TASK ITEM: In your copy, repeat each record exactly and include no pictures.

DATASET RECORDS:
- Opening Delimiter -
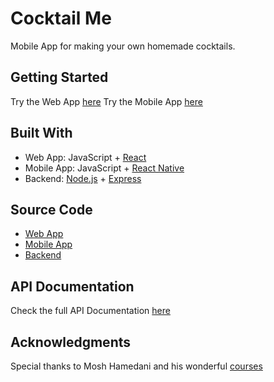 # Cocktail Me

Mobile App for making your own homemade cocktails.

## Getting Started

Try the Web App [here](https://cocktailme.yanivgoldfrid.com)
Try the Mobile App [here](https://play.google.com/store/apps/details?id=com.yanivgoldfrid.cocktailme)

## Built With

- Web App: JavaScript + [React](https://reactjs.org/)
- Mobile App: JavaScript + [React Native](https://reactnative.dev/)
- Backend: [Node.js](https://nodejs.org/) + [Express](http://expressjs.com/)

## Source Code

- [Web App](https://github.com/ygoldfrid/cocktail-me)
- [Mobile App](https://github.com/ygoldfrid/cocktail-me-mobile)
- [Backend](https://github.com/ygoldfrid/cocktail-me-api)

## API Documentation

Check the full API Documentation [here](https://documenter.getpostman.com/view/11305627/T17AkWqx)

## Acknowledgments

Special thanks to Mosh Hamedani and his wonderful [courses](https://codewithmosh.com/)
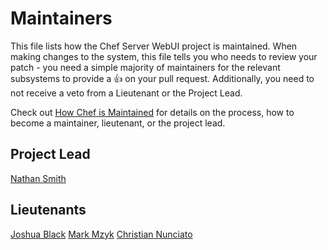 # Maintainers

This file lists how the Chef Server WebUI project is maintained. When making changes
to the system, this file tells you who needs to review your patch - you need a
simple majority of maintainers for the relevant subsystems to provide a :+1: on
your pull request. Additionally, you need to not receive a veto from a
Lieutenant or the Project Lead.

Check out
[How Chef is Maintained](https://github.com/opscode/chef-rfc/blob/master/rfc030-maintenance-policy.md#how-the-project-is-maintained)
for details on the process, how to become a maintainer, lieutenant, or the
project lead.

## Project Lead

[Nathan Smith](https://github.com/smith)

## Lieutenants

[Joshua Black](https://github.com/raskchanky)
[Mark Mzyk](https://github.com/mmzyk)
[Christian Nunciato](https://github.com/cnunciato)
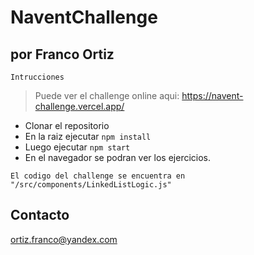 # NaventChallenge

## por Franco Ortiz

`Intrucciones`

> Puede ver el challenge online aqui: https://navent-challenge.vercel.app/

- Clonar el repositorio
- En la raiz ejecutar `npm install`
- Luego ejecutar `npm start`
- En el navegador se podran ver los ejercicios.

`El codigo del challenge se encuentra en "/src/components/LinkedListLogic.js"`

## Contacto

ortiz.franco@yandex.com
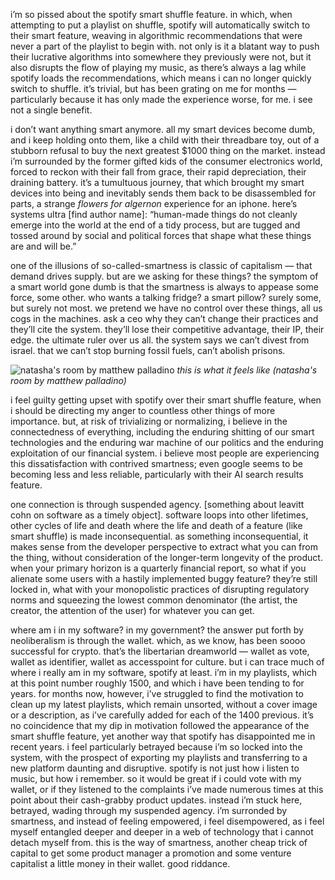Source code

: i’m so pissed about the spotify smart shuffle feature. in which, when attempting to put a playlist on shuffle, spotify will automatically switch to their smart feature, weaving in algorithmic recommendations that were never a part of the playlist to begin with. not only is it a blatant way to push their lucrative algorithms into somewhere they previously were not, but it also disrupts the flow of playing my music, as there’s always a lag while spotify loads the recommendations, which means i can no longer quickly switch to shuffle. it’s trivial, but has been grating on me for months — particularly because it has only made the experience worse, for me. i see not a single benefit.

i don’t want anything smart anymore. all my smart devices become dumb, and i keep holding onto them, like a child with their threadbare toy, out of a stubborn refusal to buy the next greatest $1000 thing on the market. instead i’m surrounded by the former gifted kids of the consumer electronics world, forced to reckon with their fall from grace, their rapid depreciation, their draining battery. it’s a tumultuous journey, that which brought my smart devices into being and inevitably sends them back to be disassembled for parts, a strange *flowers for algernon* experience for an iphone. here’s systems ultra [find author name]: “human-made things do not cleanly emerge into the world at the end of a tidy process, but are tugged and tossed around by social and political forces that shape what these things are and will be.”

one of the illusions of so-called-smartness is classic of capitalism — that demand drives supply. but are we asking for these things? the symptom of a smart world gone dumb is that the smartness is always to appease some force, some other. who wants a talking fridge? a smart pillow? surely some, but surely not most. we pretend we have no control over these things, all us cogs in the machines. ask a ceo why they can’t change their practices and they’ll cite the system. they’ll lose their competitive advantage, their IP, their edge. the ultimate ruler over us all. the system says we can’t divest from israel. that we can’t stop burning fossil fuels, can’t abolish prisons.

![natasha's room by matthew palladino](https://d2w9rnfcy7mm78.cloudfront.net/7953066/original_4c0163f2f460bedc4bf481833d7b90dd.jpg?1594338782?bc=0)
*this is what it feels like (natasha's room by matthew palladino)*

i feel guilty getting upset with spotify over their smart shuffle feature, when i should be directing my anger to countless other things of more importance. but, at risk of trivializing or normalizing, i believe in the connectedness of everything, including the enduring shitting of our smart technologies and the enduring war machine of our politics and the enduring exploitation of our financial system. i believe most people are experiencing this dissatisfaction with contrived smartness; even google seems to be becoming less and less reliable, particularly with their AI search results feature.

one connection is through suspended agency. [something about leavitt cohn on software as a timely object]. software loops into other lifetimes, other cycles of life and death where the life and death of a feature (like smart shuffle) is made inconsequential. as something inconsequential, it makes sense from the developer perspective to extract what you can from the thing, without consideration of the longer-term longevity of the product. when your primary horizon is a quarterly financial report, so what if you alienate some users with a hastily implemented buggy feature? they’re still locked in, what with your monopolistic practices of disrupting regulatory norms and squeezing the lowest common denominator (the artist, the creator, the attention of the user) for whatever you can get.

where am i in my software? in my government? the answer put forth by neoliberalism is through the wallet. which, as we know, has been soooo successful for crypto. that’s the libertarian dreamworld — wallet as vote, wallet as identifier, wallet as accesspoint for culture. but i can trace much of where i really am in my software, spotify at least. i’m in my playlists, which at this point number roughly 1500, and which i have been tending to for years. for months now, however, i’ve struggled to find the motivation to clean up my latest playlists, which remain unsorted, without a cover image or a description, as i’ve carefully added for each of the 1400 previous. it’s no coincidence that my dip in motivation followed the appearance of the smart shuffle feature, yet another way that spotify has disappointed me in recent years. i feel particularly betrayed because i’m so locked into the system, with the prospect of exporting my playlists and transferring to a new platform daunting and disruptive. spotify is not just how i listen to music, but how i remember. so it would be great if i could vote with my wallet, or if they listened to the complaints i’ve made numerous times at this point about their cash-grabby product updates. instead i’m stuck here, betrayed, wading through my suspended agency. i’m surronded by smartness, and instead of feeling empowered, i feel disempowered, as i feel myself entangled deeper and deeper in a web of technology that i cannot detach myself from. this is the way of smartness, another cheap trick of capital to get some product manager a promotion and some venture capitalist a little money in their wallet. good riddance.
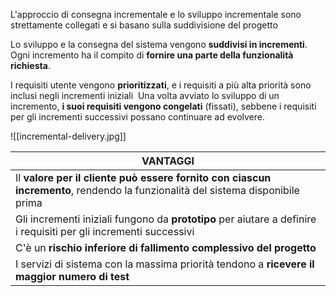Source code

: L'approccio di consegna incrementale e lo sviluppo incrementale sono strettamente collegati e si basano sulla suddivisione del progetto

Lo sviluppo e la consegna del sistema vengono **suddivisi in incrementi**. Ogni incremento ha il compito di **fornire una parte della funzionalità richiesta**.

I requisiti utente vengono **prioritizzati**, e i requisiti a più alta priorità sono inclusi negli incrementi iniziali
 Una volta avviato lo sviluppo di un incremento, **i suoi requisiti vengono congelati** (fissati), sebbene i requisiti per gli incrementi successivi possano continuare ad evolvere.

![[incremental-delivery.jpg]]


| VANTAGGI                                                                                                                       |
| ------------------------------------------------------------------------------------------------------------------------------ |
| Il **valore per il cliente può essere fornito con ciascun incremento**, rendendo la funzionalità del sistema disponibile prima |
| Gli incrementi iniziali fungono da **prototipo** per aiutare a definire i requisiti per gli incrementi successivi              |
| C'è un **rischio inferiore di fallimento complessivo del progetto**                                                            |
| I servizi di sistema con la massima priorità tendono a **ricevere il maggior numero di test**                                  |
- Closing Delimiter -
SOLUTION TO THIS TASK:
 # Cocktail Me

Mobile App for making your own homemade cocktails.

## Getting Started

Try the Web App [here](https://cocktailme.yanivgoldfrid.com)
Try the Mobile App [here](https://play.google.com/store/apps/details?id=com.yanivgoldfrid.cocktailme)

## Built With

- Web App: JavaScript + [React](https://reactjs.org/)
- Mobile App: JavaScript + [React Native](https://reactnative.dev/)
- Backend: [Node.js](https://nodejs.org/) + [Express](http://expressjs.com/)

## Source Code

- [Web App](https://github.com/ygoldfrid/cocktail-me)
- [Mobile App](https://github.com/ygoldfrid/cocktail-me-mobile)
- [Backend](https://github.com/ygoldfrid/cocktail-me-api)

## API Documentation

Check the full API Documentation [here](https://documenter.getpostman.com/view/11305627/T17AkWqx)

## Acknowledgments

Special thanks to Mosh Hamedani and his wonderful [courses](https://codewithmosh.com/)
 # Maintainers

This file lists how the Chef Server WebUI project is maintained. When making changes
to the system, this file tells you who needs to review your patch - you need a
simple majority of maintainers for the relevant subsystems to provide a :+1: on
your pull request. Additionally, you need to not receive a veto from a
Lieutenant or the Project Lead.

Check out
[How Chef is Maintained](https://github.com/opscode/chef-rfc/blob/master/rfc030-maintenance-policy.md#how-the-project-is-maintained)
for details on the process, how to become a maintainer, lieutenant, or the
project lead.

## Project Lead

[Nathan Smith](https://github.com/smith)

## Lieutenants

[Joshua Black](https://github.com/raskchanky)
[Mark Mzyk](https://github.com/mmzyk)
[Christian Nunciato](https://github.com/cnunciato)
 # NaventChallenge

## por Franco Ortiz

`Intrucciones`

> Puede ver el challenge online aqui: https://navent-challenge.vercel.app/

- Clonar el repositorio
- En la raiz ejecutar `npm install`
- Luego ejecutar `npm start`
- En el navegador se podran ver los ejercicios.

`El codigo del challenge se encuentra en "/src/components/LinkedListLogic.js"`

## Contacto

ortiz.franco@yandex.com
Source code

: i’m so pissed about the spotify smart shuffle feature. in which, when attempting to put a playlist on shuffle, spotify will automatically switch to their smart feature, weaving in algorithmic recommendations that were never a part of the playlist to begin with. not only is it a blatant way to push their lucrative algorithms into somewhere they previously were not, but it also disrupts the flow of playing my music, as there’s always a lag while spotify loads the recommendations, which means i can no longer quickly switch to shuffle. it’s trivial, but has been grating on me for months — particularly because it has only made the experience worse, for me. i see not a single benefit.

i don’t want anything smart anymore. all my smart devices become dumb, and i keep holding onto them, like a child with their threadbare toy, out of a stubborn refusal to buy the next greatest $1000 thing on the market. instead i’m surrounded by the former gifted kids of the consumer electronics world, forced to reckon with their fall from grace, their rapid depreciation, their draining battery. it’s a tumultuous journey, that which brought my smart devices into being and inevitably sends them back to be disassembled for parts, a strange *flowers for algernon* experience for an iphone. here’s systems ultra [find author name]: “human-made things do not cleanly emerge into the world at the end of a tidy process, but are tugged and tossed around by social and political forces that shape what these things are and will be.”

one of the illusions of so-called-smartness is classic of capitalism — that demand drives supply. but are we asking for these things? the symptom of a smart world gone dumb is that the smartness is always to appease some force, some other. who wants a talking fridge? a smart pillow? surely some, but surely not most. we pretend we have no control over these things, all us cogs in the machines. ask a ceo why they can’t change their practices and they’ll cite the system. they’ll lose their competitive advantage, their IP, their edge. the ultimate ruler over us all. the system says we can’t divest from israel. that we can’t stop burning fossil fuels, can’t abolish prisons.

![natasha's room by matthew palladino](https://d2w9rnfcy7mm78.cloudfront.net/7953066/original_4c0163f2f460bedc4bf481833d7b90dd.jpg?1594338782?bc=0)
*this is what it feels like (natasha's room by matthew palladino)*

i feel guilty getting upset with spotify over their smart shuffle feature, when i should be directing my anger to countless other things of more importance. but, at risk of trivializing or normalizing, i believe in the connectedness of everything, including the enduring shitting of our smart technologies and the enduring war machine of our politics and the enduring exploitation of our financial system. i believe most people are experiencing this dissatisfaction with contrived smartness; even google seems to be becoming less and less reliable, particularly with their AI search results feature.

one connection is through suspended agency. [something about leavitt cohn on software as a timely object]. software loops into other lifetimes, other cycles of life and death where the life and death of a feature (like smart shuffle) is made inconsequential. as something inconsequential, it makes sense from the developer perspective to extract what you can from the thing, without consideration of the longer-term longevity of the product. when your primary horizon is a quarterly financial report, so what if you alienate some users with a hastily implemented buggy feature? they’re still locked in, what with your monopolistic practices of disrupting regulatory norms and squeezing the lowest common denominator (the artist, the creator, the attention of the user) for whatever you can get.

where am i in my software? in my government? the answer put forth by neoliberalism is through the wallet. which, as we know, has been soooo successful for crypto. that’s the libertarian dreamworld — wallet as vote, wallet as identifier, wallet as accesspoint for culture. but i can trace much of where i really am in my software, spotify at least. i’m in my playlists, which at this point number roughly 1500, and which i have been tending to for years. for months now, however, i’ve struggled to find the motivation to clean up my latest playlists, which remain unsorted, without a cover image or a description, as i’ve carefully added for each of the 1400 previous. it’s no coincidence that my dip in motivation followed the appearance of the smart shuffle feature, yet another way that spotify has disappointed me in recent years. i feel particularly betrayed because i’m so locked into the system, with the prospect of exporting my playlists and transferring to a new platform daunting and disruptive. spotify is not just how i listen to music, but how i remember. so it would be great if i could vote with my wallet, or if they listened to the complaints i’ve made numerous times at this point about their cash-grabby product updates. instead i’m stuck here, betrayed, wading through my suspended agency. i’m surronded by smartness, and instead of feeling empowered, i feel disempowered, as i feel myself entangled deeper and deeper in a web of technology that i cannot detach myself from. this is the way of smartness, another cheap trick of capital to get some product manager a promotion and some venture capitalist a little money in their wallet. good riddance.
Source code

: L'approccio di consegna incrementale e lo sviluppo incrementale sono strettamente collegati e si basano sulla suddivisione del progetto

Lo sviluppo e la consegna del sistema vengono **suddivisi in incrementi**. Ogni incremento ha il compito di **fornire una parte della funzionalità richiesta**.

I requisiti utente vengono **prioritizzati**, e i requisiti a più alta priorità sono inclusi negli incrementi iniziali
 Una volta avviato lo sviluppo di un incremento, **i suoi requisiti vengono congelati** (fissati), sebbene i requisiti per gli incrementi successivi possano continuare ad evolvere.

![[incremental-delivery.jpg]]


| VANTAGGI                                                                                                                       |
| ------------------------------------------------------------------------------------------------------------------------------ |
| Il **valore per il cliente può essere fornito con ciascun incremento**, rendendo la funzionalità del sistema disponibile prima |
| Gli incrementi iniziali fungono da **prototipo** per aiutare a definire i requisiti per gli incrementi successivi              |
| C'è un **rischio inferiore di fallimento complessivo del progetto**                                                            |
| I servizi di sistema con la massima priorità tendono a **ricevere il maggior numero di test**                                  |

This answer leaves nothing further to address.